Visitors to Merthyr Tydfil council's Welsh-language website are told it is still under development.
The authority council said it would work with the language board.
People clicking on the Welsh-language section of Merthyr Tydfil council's website, launched last October, are greeted with a bilingual English-Welsh message.
In English it reads: "The Welsh language version of our corporate website is under development and will be temporarily unavailable until further notice.
"Council documents are available in welsh [sic] upon request so please get in touch with our Customer Contact Centre who will be able to assist you."
Ms Huws said the language board had received a number of complaints in November and December last year that "raised doubts" about the council's implementation of its Welsh-language policies.
In a letter to a local member of Welsh Language Society (Cymdeithas yr Iaith Gymraeg) she said the board has been in formal correspondence with the local authority "following its decision to launch a new website in English only in October".
She added: "The case of the website and the allegations and complaints which have been received by the board in recent weeks raise serious doubts about the council's fulfilment of its language scheme."
Ms Huws said the inquiry would look at the council's use of Welsh in printed material, meetings and communications.
Bethan Williams, the chair of the Welsh Language Society, has accused Merthyr Tydfil council of "undermining the language at a community level".

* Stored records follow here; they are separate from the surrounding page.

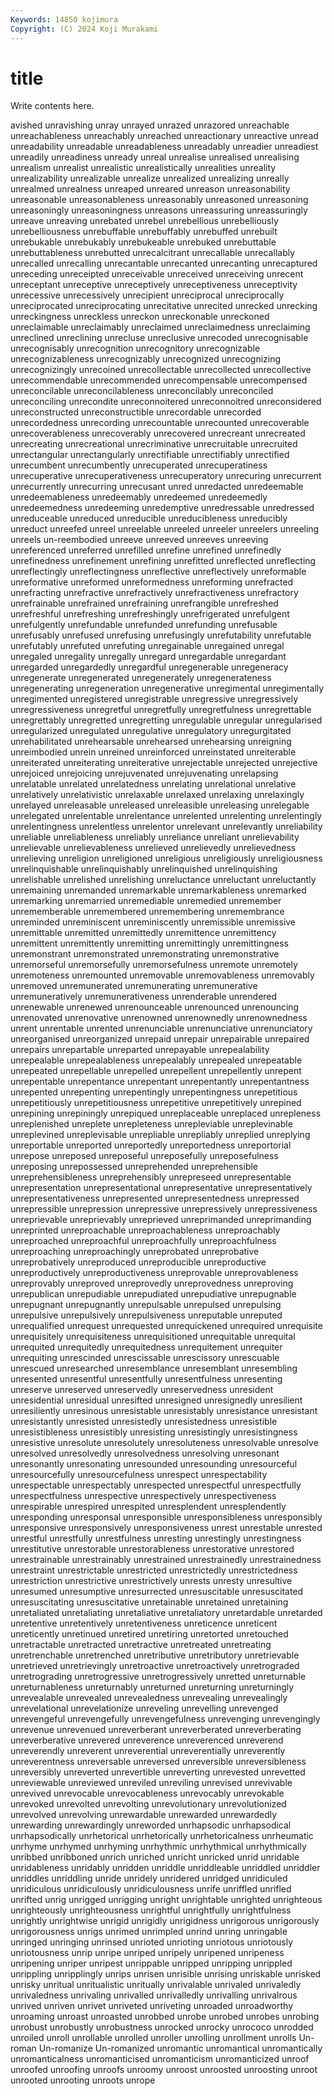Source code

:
 ```yaml
---
Keywords: 14850 kojimura
Copyright: (C) 2024 Koji Murakami
---
```


# title

Write contents here.



avished unravishing unray
unrayed unrazed unrazored unreachable unreachableness unreachably unreached unreactionary unreactive unread
unreadability unreadable unreadableness unreadably unreadier unreadiest unreadily unreadiness unready unreal
unrealise unrealised unrealising unrealism unrealist unrealistic unrealistically unrealities unreality unrealizability
unrealizable unrealize unrealized unrealizing unreally unrealmed unrealness unreaped unreared unreason
unreasonability unreasonable unreasonableness unreasonably unreasoned unreasoning unreasoningly unreasoningness unreasons unreassuring
unreassuringly unreave unreaving unrebated unrebel unrebellious unrebelliously unrebelliousness unrebuffable unrebuffably
unrebuffed unrebuilt unrebukable unrebukably unrebukeable unrebuked unrebuttable unrebuttableness unrebutted unrecalcitrant
unrecallable unrecallably unrecalled unrecalling unrecantable unrecanted unrecanting unrecaptured unreceding unreceipted
unreceivable unreceived unreceiving unrecent unreceptant unreceptive unreceptively unreceptiveness unreceptivity unrecessive
unrecessively unrecipient unreciprocal unreciprocally unreciprocated unreciprocating unrecitative unrecited unrecked unrecking
unreckingness unreckless unreckon unreckonable unreckoned unreclaimable unreclaimably unreclaimed unreclaimedness unreclaiming
unreclined unreclining unrecluse unreclusive unrecoded unrecognisable unrecognisably unrecognition unrecognitory unrecognizable
unrecognizableness unrecognizably unrecognized unrecognizing unrecognizingly unrecoined unrecollectable unrecollected unrecollective unrecommendable
unrecommended unrecompensable unrecompensed unreconcilable unreconcilableness unreconcilably unreconciled unreconciling unrecondite unreconnoitered
unreconnoitred unreconsidered unreconstructed unreconstructible unrecordable unrecorded unrecordedness unrecording unrecountable unrecounted
unrecoverable unrecoverableness unrecoverably unrecovered unrecreant unrecreated unrecreating unrecreational unrecriminative unrecruitable
unrecruited unrectangular unrectangularly unrectifiable unrectifiably unrectified unrecumbent unrecumbently unrecuperated unrecuperatiness
unrecuperative unrecuperativeness unrecuperatory unrecuring unrecurrent unrecurrently unrecurring unrecusant unred unredacted
unredeemable unredeemableness unredeemably unredeemed unredeemedly unredeemedness unredeeming unredemptive unredressable unredressed
unreduceable unreduced unreducible unreducibleness unreducibly unreduct unreefed unreel unreelable unreeled
unreeler unreelers unreeling unreels un-reembodied unreeve unreeved unreeves unreeving unreferenced
unreferred unrefilled unrefine unrefined unrefinedly unrefinedness unrefinement unrefining unrefitted unreflected
unreflecting unreflectingly unreflectingness unreflective unreflectively unreformable unreformative unreformed unreformedness unreforming
unrefracted unrefracting unrefractive unrefractively unrefractiveness unrefractory unrefrainable unrefrained unrefraining unrefrangible
unrefreshed unrefreshful unrefreshing unrefreshingly unrefrigerated unrefulgent unrefulgently unrefundable unrefunded unrefunding
unrefusable unrefusably unrefused unrefusing unrefusingly unrefutability unrefutable unrefutably unrefuted unrefuting
unregainable unregained unregal unregaled unregality unregally unregard unregardable unregardant unregarded
unregardedly unregardful unregenerable unregeneracy unregenerate unregenerated unregenerately unregenerateness unregenerating unregeneration
unregenerative unregimental unregimentally unregimented unregistered unregistrable unregressive unregressively unregressiveness unregretful
unregretfully unregretfulness unregrettable unregrettably unregretted unregretting unregulable unregular unregularised unregularized
unregulated unregulative unregulatory unregurgitated unrehabilitated unrehearsable unrehearsed unrehearsing unreigning unreimbodied
unrein unreined unreinforced unreinstated unreiterable unreiterated unreiterating unreiterative unrejectable unrejected
unrejective unrejoiced unrejoicing unrejuvenated unrejuvenating unrelapsing unrelatable unrelated unrelatedness unrelating
unrelational unrelative unrelatively unrelativistic unrelaxable unrelaxed unrelaxing unrelaxingly unrelayed unreleasable
unreleased unreleasible unreleasing unrelegable unrelegated unrelentable unrelentance unrelented unrelenting unrelentingly
unrelentingness unrelentless unrelentor unrelevant unrelevantly unreliability unreliable unreliableness unreliably unreliance
unreliant unrelievability unrelievable unrelievableness unrelieved unrelievedly unrelievedness unrelieving unreligion unreligioned
unreligious unreligiously unreligiousness unrelinquishable unrelinquishably unrelinquished unrelinquishing unrelishable unrelished unrelishing
unreluctance unreluctant unreluctantly unremaining unremanded unremarkable unremarkableness unremarked unremarking unremarried
unremediable unremedied unremember unrememberable unremembered unremembering unremembrance unreminded unreminiscent unreminiscently
unremissible unremissive unremittable unremitted unremittedly unremittence unremittency unremittent unremittently unremitting
unremittingly unremittingness unremonstrant unremonstrated unremonstrating unremonstrative unremorseful unremorsefully unremorsefulness unremote
unremotely unremoteness unremounted unremovable unremovableness unremovably unremoved unremunerated unremunerating unremunerative
unremuneratively unremunerativeness unrenderable unrendered unrenewable unrenewed unrenounceable unrenounced unrenouncing unrenovated
unrenovative unrenowned unrenownedly unrenownedness unrent unrentable unrented unrenunciable unrenunciative unrenunciatory
unreorganised unreorganized unrepaid unrepair unrepairable unrepaired unrepairs unrepartable unreparted unrepayable
unrepealability unrepealable unrepealableness unrepealably unrepealed unrepeatable unrepeated unrepellable unrepelled unrepellent
unrepellently unrepent unrepentable unrepentance unrepentant unrepentantly unrepentantness unrepented unrepenting unrepentingly
unrepentingness unrepetitious unrepetitiously unrepetitiousness unrepetitive unrepetitively unrepined unrepining unrepiningly unrepiqued
unreplaceable unreplaced unrepleness unreplenished unreplete unrepleteness unrepleviable unreplevinable unreplevined unreplevisable
unrepliable unrepliably unreplied unreplying unreportable unreported unreportedly unreportedness unreportorial unrepose
unreposed unreposeful unreposefully unreposefulness unreposing unrepossessed unreprehended unreprehensible unreprehensibleness unreprehensibly
unrepreseed unrepresentable unrepresentation unrepresentational unrepresentative unrepresentatively unrepresentativeness unrepresented unrepresentedness unrepressed
unrepressible unrepression unrepressive unrepressively unrepressiveness unreprievable unreprievably unreprieved unreprimanded unreprimanding
unreprinted unreproachable unreproachableness unreproachably unreproached unreproachful unreproachfully unreproachfulness unreproaching unreproachingly
unreprobated unreprobative unreprobatively unreproduced unreproducible unreproductive unreproductively unreproductiveness unreprovable unreprovableness
unreprovably unreproved unreprovedly unreprovedness unreproving unrepublican unrepudiable unrepudiated unrepudiative unrepugnable
unrepugnant unrepugnantly unrepulsable unrepulsed unrepulsing unrepulsive unrepulsively unrepulsiveness unreputable unreputed
unrequalified unrequest unrequested unrequickened unrequired unrequisite unrequisitely unrequisiteness unrequisitioned unrequitable
unrequital unrequited unrequitedly unrequitedness unrequitement unrequiter unrequiting unrescinded unrescissable unrescissory
unrescuable unrescued unresearched unresemblance unresemblant unresembling unresented unresentful unresentfully unresentfulness
unresenting unreserve unreserved unreservedly unreservedness unresident unresidential unresidual unresifted unresigned
unresignedly unresilient unresiliently unresinous unresistable unresistably unresistance unresistant unresistantly unresisted
unresistedly unresistedness unresistible unresistibleness unresistibly unresisting unresistingly unresistingness unresistive unresolute
unresolutely unresoluteness unresolvable unresolve unresolved unresolvedly unresolvedness unresolving unresonant unresonantly
unresonating unresounded unresounding unresourceful unresourcefully unresourcefulness unrespect unrespectability unrespectable unrespectably
unrespected unrespectful unrespectfully unrespectfulness unrespective unrespectively unrespectiveness unrespirable unrespired unrespited
unresplendent unresplendently unresponding unresponsal unresponsible unresponsibleness unresponsibly unresponsive unresponsively unresponsiveness
unrest unrestable unrested unrestful unrestfully unrestfulness unresting unrestingly unrestingness unrestitutive
unrestorable unrestorableness unrestorative unrestored unrestrainable unrestrainably unrestrained unrestrainedly unrestrainedness unrestraint
unrestrictable unrestricted unrestrictedly unrestrictedness unrestriction unrestrictive unrestrictively unrests unresty unresultive
unresumed unresumptive unresurrected unresuscitable unresuscitated unresuscitating unresuscitative unretainable unretained unretaining
unretaliated unretaliating unretaliative unretaliatory unretardable unretarded unretentive unretentively unretentiveness unreticence
unreticent unreticently unretinued unretired unretiring unretorted unretouched unretractable unretracted unretractive
unretreated unretreating unretrenchable unretrenched unretributive unretributory unretrievable unretrieved unretrievingly unretroactive
unretroactively unretrograded unretrograding unretrogressive unretrogressively unretted unreturnable unreturnableness unreturnably unreturned
unreturning unreturningly unrevealable unrevealed unrevealedness unrevealing unrevealingly unrevelational unrevelationize unreveling
unrevelling unrevenged unrevengeful unrevengefully unrevengefulness unrevenging unrevengingly unrevenue unrevenued unreverberant
unreverberated unreverberating unreverberative unrevered unreverence unreverenced unreverend unreverendly unreverent unreverential
unreverentially unreverently unreverentness unreversable unreversed unreversible unreversibleness unreversibly unreverted unrevertible
unreverting unrevested unrevetted unreviewable unreviewed unreviled unreviling unrevised unrevivable unrevived
unrevocable unrevocableness unrevocably unrevokable unrevoked unrevolted unrevolting unrevolutionary unrevolutionized unrevolved
unrevolving unrewardable unrewarded unrewardedly unrewarding unrewardingly unreworded unrhapsodic unrhapsodical unrhapsodically
unrhetorical unrhetorically unrhetoricalness unrheumatic unrhyme unrhymed unrhyming unrhythmic unrhythmical unrhythmically
unribbed unribboned unrich unriched unricht unricked unrid unridable unridableness unridably
unridden unriddle unriddleable unriddled unriddler unriddles unriddling unride unridely unridered
unridged unridiculed unridiculous unridiculously unridiculousness unrife unriffled unrifled unrifted unrig
unrigged unrigging unright unrightable unrighted unrighteous unrighteously unrighteousness unrightful unrightfully
unrightfulness unrightly unrightwise unrigid unrigidly unrigidness unrigorous unrigorously unrigorousness unrigs
unrimed unrimpled unrind unring unringable unringed unringing unrinsed unrioted unrioting
unriotous unriotously unriotousness unrip unripe unriped unripely unripened unripeness unripening
unriper unripest unrippable unripped unripping unrippled unrippling unripplingly unrips unrisen
unrisible unrising unriskable unrisked unrisky unritual unritualistic unritually unrivalable unrivaled
unrivaledly unrivaledness unrivaling unrivalled unrivalledly unrivalling unrivalrous unrived unriven unrivet
unriveted unriveting unroaded unroadworthy unroaming unroast unroasted unrobbed unrobe unrobed
unrobes unrobing unrobust unrobustly unrobustness unrocked unrocky unrococo unrodded unroiled
unroll unrollable unrolled unroller unrolling unrollment unrolls Un-roman Un-romanize Un-romanized
unromantic unromantical unromantically unromanticalness unromanticised unromanticism unromanticized unroof unroofed unroofing
unroofs unroomy unroost unroosted unroosting unroot unrooted unrooting unroots unrope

She said: "With so many children going through Welsh medium education, the council is not only letting the public down, but also missing the opportunity to use the skills of the next generation.
"A generation, many of whom will come out of the education system fluent in Welsh.
"The council has a chance to provide work and keep local young people in the area by using their unique skills. It doesn't make economic or linguistic sense for them not to change their behaviour."
Ms Williams said the society was conducting its own survey in the area as it believed "there are similar problems in many local authorities in the south".
A Merthyr Tydfil council spokesperson said: "The Welsh Language Board is looking at issues with the local authority in respect of the council's Welsh-language scheme, and we will be working with them in respect of these issues."